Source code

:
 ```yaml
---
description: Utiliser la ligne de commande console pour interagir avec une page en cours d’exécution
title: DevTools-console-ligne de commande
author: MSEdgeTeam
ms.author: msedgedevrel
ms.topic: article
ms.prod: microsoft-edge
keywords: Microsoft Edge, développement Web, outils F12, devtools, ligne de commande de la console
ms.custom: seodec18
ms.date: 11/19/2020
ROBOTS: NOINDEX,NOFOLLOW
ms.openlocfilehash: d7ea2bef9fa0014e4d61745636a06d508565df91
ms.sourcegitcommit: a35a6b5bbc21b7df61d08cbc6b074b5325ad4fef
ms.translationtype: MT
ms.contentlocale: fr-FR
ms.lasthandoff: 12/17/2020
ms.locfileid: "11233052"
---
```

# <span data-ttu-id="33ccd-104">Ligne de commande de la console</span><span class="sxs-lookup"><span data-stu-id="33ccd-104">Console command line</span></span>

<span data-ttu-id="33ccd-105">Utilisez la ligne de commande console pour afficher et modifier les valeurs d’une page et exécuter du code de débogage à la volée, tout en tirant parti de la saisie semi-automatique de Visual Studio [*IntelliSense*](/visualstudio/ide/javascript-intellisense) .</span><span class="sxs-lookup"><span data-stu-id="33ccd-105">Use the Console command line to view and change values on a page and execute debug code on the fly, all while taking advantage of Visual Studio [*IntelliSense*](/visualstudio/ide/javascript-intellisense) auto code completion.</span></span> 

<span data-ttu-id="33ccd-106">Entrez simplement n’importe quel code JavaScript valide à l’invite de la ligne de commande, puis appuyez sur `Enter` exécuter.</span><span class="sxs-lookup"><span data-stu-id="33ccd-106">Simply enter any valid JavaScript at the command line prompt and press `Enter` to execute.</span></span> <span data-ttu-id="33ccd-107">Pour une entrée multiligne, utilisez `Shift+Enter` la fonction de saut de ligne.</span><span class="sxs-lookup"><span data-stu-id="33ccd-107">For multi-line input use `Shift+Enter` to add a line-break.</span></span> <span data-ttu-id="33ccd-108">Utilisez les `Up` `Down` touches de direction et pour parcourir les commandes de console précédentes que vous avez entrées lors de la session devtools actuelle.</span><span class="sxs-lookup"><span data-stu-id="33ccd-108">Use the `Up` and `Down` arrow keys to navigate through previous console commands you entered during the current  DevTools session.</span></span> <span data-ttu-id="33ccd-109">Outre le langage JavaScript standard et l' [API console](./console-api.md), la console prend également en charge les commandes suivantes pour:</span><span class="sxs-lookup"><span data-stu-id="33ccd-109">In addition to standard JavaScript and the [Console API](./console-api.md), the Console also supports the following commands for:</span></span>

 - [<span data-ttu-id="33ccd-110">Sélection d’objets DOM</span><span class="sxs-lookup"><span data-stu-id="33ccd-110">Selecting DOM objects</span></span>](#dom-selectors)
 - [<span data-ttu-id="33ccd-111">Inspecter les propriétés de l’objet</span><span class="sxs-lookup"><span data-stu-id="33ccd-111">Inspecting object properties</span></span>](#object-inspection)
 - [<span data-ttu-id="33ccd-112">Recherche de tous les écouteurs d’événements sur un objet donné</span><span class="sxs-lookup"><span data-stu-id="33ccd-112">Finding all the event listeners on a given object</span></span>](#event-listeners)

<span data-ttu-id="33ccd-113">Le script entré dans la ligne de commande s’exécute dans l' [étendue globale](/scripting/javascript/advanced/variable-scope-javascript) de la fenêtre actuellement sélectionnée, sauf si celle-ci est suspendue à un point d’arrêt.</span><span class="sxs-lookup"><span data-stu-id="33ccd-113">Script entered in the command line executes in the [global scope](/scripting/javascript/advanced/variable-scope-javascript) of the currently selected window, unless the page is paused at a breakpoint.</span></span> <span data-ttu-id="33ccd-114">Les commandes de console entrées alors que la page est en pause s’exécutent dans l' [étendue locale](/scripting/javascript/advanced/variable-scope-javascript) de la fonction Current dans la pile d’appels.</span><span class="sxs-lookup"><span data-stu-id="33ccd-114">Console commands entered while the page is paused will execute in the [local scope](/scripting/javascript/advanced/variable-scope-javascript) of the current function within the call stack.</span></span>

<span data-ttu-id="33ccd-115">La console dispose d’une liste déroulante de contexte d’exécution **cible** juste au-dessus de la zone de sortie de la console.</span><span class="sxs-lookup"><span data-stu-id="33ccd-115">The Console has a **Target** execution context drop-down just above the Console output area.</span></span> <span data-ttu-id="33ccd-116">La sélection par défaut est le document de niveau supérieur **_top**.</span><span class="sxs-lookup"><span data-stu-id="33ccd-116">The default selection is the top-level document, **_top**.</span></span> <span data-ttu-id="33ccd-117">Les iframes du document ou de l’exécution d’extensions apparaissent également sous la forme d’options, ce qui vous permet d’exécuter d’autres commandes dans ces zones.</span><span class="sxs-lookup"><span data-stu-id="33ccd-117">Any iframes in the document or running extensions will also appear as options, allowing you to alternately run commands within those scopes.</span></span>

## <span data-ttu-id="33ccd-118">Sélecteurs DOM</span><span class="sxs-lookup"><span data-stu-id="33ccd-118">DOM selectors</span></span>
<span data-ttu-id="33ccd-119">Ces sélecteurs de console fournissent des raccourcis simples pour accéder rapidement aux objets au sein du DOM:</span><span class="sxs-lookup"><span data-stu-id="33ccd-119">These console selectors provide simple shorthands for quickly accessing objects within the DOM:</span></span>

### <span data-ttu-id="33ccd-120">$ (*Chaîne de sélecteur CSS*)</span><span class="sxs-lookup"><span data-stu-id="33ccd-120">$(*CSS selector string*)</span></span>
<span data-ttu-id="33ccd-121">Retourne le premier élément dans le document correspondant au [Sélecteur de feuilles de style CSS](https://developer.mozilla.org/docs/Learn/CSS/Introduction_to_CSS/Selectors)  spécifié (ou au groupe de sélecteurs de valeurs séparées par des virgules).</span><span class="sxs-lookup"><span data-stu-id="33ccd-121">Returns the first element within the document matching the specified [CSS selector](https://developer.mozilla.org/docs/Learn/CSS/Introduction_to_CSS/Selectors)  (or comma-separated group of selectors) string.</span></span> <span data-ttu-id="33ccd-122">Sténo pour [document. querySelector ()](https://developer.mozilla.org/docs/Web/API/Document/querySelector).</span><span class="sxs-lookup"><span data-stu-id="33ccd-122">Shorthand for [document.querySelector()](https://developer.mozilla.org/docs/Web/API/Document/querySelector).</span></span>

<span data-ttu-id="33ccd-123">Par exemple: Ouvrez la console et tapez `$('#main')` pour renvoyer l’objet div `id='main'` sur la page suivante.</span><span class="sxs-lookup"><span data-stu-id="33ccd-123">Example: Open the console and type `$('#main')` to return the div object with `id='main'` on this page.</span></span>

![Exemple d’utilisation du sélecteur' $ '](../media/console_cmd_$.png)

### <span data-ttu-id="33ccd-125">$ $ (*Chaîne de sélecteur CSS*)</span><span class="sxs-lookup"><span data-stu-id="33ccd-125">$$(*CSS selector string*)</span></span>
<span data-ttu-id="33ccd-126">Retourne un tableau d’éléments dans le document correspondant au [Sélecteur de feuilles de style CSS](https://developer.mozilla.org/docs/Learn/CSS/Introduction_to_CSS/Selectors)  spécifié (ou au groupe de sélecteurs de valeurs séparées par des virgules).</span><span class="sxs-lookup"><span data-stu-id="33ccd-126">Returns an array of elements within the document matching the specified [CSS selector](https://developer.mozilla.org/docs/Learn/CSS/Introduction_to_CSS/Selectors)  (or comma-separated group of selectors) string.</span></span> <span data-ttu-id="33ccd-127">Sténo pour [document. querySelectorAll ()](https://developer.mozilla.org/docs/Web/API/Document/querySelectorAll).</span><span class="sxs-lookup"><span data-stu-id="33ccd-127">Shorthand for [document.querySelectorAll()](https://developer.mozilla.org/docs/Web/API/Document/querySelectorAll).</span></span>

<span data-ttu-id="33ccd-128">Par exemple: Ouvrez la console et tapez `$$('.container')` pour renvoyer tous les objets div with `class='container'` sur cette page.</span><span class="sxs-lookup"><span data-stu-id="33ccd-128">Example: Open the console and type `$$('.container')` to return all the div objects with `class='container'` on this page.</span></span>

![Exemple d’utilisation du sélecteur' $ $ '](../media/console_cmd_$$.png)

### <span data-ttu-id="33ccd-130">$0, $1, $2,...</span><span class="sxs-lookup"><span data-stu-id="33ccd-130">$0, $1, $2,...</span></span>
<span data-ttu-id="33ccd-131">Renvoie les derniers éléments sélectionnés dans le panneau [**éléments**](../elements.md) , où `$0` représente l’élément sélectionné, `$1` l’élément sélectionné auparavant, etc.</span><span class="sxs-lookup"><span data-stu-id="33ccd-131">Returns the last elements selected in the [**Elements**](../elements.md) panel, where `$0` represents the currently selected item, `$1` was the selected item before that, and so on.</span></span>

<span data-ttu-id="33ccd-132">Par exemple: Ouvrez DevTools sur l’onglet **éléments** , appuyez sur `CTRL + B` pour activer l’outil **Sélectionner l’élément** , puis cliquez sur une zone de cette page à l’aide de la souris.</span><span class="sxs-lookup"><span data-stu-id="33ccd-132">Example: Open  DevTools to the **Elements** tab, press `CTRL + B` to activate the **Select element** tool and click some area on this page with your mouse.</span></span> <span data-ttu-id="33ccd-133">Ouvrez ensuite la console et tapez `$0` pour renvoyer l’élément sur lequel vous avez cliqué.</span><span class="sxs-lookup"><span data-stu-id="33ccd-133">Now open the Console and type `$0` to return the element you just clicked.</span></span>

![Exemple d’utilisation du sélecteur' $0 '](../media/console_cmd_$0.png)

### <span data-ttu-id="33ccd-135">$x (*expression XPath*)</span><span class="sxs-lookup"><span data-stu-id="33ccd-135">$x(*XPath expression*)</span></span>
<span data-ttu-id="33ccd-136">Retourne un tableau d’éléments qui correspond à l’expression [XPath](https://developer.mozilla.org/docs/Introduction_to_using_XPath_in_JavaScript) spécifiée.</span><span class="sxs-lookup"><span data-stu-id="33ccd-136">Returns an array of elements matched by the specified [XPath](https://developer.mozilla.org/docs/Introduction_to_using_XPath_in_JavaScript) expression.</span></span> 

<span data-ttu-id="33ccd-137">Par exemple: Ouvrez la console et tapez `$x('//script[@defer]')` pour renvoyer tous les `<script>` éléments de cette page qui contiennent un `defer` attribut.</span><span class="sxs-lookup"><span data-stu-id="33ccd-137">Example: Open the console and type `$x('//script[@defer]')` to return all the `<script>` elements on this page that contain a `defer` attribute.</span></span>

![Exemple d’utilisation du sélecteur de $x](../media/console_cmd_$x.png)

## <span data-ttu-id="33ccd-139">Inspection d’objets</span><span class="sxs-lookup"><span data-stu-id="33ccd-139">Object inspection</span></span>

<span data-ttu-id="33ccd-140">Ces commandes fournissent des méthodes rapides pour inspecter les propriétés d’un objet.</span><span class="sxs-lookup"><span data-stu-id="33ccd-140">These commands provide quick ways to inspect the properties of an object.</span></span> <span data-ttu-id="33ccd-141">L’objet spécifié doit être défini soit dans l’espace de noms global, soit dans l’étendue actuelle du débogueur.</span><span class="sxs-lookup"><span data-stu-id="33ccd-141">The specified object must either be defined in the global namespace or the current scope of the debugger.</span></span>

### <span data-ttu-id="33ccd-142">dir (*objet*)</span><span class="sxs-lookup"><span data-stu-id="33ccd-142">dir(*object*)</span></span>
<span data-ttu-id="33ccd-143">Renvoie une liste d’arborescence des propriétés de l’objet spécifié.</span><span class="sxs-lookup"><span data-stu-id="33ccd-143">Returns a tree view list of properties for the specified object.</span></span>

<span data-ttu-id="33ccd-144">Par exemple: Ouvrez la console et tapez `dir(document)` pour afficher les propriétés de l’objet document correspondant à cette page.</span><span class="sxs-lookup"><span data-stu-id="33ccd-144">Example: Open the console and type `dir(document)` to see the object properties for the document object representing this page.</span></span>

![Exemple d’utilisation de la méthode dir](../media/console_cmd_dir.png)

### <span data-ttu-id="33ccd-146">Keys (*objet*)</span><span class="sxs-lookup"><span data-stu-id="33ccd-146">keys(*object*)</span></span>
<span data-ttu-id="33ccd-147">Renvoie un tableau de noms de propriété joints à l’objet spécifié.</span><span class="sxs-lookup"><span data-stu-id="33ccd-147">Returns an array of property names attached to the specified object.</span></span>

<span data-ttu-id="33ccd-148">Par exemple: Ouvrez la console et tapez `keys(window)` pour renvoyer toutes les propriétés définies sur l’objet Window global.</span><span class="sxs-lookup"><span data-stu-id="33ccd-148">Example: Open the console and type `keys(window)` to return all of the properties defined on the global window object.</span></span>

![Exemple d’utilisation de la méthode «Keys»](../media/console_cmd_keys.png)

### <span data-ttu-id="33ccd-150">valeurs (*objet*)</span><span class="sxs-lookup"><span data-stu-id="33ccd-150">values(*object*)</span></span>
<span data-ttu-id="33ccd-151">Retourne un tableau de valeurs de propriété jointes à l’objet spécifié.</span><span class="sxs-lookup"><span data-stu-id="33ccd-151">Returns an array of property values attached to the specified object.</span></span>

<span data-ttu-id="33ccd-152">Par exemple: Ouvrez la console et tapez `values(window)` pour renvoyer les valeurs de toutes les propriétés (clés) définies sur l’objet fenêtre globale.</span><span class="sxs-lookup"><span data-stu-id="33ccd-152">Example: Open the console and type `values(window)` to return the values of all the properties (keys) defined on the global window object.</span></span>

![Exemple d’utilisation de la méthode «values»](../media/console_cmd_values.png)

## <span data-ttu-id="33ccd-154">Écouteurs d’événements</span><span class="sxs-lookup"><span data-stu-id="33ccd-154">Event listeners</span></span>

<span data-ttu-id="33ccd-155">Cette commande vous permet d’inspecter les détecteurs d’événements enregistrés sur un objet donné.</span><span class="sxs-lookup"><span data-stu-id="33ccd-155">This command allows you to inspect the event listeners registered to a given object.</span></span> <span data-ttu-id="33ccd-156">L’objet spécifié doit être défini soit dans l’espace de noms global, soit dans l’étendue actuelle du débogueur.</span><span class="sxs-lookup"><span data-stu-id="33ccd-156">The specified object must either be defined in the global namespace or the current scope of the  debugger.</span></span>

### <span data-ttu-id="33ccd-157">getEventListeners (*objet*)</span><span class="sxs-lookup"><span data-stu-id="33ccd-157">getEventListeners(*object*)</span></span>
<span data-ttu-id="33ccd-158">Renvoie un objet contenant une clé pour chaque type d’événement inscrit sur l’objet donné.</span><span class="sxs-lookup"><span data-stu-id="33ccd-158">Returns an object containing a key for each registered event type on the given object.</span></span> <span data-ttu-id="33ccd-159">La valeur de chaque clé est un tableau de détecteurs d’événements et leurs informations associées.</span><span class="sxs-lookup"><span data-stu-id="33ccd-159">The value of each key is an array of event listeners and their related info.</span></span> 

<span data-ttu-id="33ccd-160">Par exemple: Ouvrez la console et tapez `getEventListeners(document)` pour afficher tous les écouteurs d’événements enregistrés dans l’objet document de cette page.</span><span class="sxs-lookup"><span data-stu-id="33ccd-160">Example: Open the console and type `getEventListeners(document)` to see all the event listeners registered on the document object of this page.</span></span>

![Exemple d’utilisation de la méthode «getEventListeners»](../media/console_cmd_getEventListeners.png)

▶ **Your assignment**
The lines to copy are those in the records above containing the word "author".

▶ **Answer section**
author: MSEdgeTeam
ms.author: msedgedevrel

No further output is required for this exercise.